#### WORK REQUIRED:
From the listing below, work out how many lines contain "When"; the answer is that number and nothing more.

╭─ EXCERPTED RECORDS

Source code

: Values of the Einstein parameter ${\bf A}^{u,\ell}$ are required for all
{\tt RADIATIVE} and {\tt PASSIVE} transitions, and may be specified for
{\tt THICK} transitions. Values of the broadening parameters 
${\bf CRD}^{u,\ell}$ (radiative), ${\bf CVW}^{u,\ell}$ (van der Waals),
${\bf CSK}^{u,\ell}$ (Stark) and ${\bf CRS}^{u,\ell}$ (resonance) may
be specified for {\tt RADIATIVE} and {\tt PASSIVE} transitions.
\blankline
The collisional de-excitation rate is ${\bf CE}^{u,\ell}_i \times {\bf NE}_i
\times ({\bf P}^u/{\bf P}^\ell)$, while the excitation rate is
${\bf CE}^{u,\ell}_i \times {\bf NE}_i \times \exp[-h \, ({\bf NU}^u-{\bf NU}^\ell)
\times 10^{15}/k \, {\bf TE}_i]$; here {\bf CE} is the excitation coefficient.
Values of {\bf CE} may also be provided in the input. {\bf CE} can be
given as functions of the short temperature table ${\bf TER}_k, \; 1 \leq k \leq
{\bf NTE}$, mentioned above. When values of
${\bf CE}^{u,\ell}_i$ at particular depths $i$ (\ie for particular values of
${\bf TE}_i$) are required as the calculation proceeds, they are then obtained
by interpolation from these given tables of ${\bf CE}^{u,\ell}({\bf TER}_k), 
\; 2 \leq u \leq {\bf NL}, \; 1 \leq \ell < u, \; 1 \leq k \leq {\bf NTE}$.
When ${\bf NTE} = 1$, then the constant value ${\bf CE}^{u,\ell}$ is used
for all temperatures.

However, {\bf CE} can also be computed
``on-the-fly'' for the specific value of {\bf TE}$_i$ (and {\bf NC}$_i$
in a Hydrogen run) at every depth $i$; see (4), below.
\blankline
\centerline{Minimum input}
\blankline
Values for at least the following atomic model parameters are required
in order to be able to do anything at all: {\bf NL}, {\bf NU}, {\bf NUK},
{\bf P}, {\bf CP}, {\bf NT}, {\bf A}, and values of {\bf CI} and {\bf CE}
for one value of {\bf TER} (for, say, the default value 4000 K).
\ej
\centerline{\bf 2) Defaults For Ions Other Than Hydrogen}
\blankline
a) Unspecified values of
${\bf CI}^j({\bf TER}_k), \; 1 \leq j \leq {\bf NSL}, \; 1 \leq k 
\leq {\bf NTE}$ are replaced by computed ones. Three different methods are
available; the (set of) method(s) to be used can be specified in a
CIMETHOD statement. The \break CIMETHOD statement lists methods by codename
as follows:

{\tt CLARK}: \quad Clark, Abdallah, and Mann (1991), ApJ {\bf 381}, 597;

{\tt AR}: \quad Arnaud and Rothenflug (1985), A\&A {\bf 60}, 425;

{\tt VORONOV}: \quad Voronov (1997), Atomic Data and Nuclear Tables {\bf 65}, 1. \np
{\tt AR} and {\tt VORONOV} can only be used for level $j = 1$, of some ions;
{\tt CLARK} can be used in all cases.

╰─

#### ANSWER TO THE PROBLEM:
2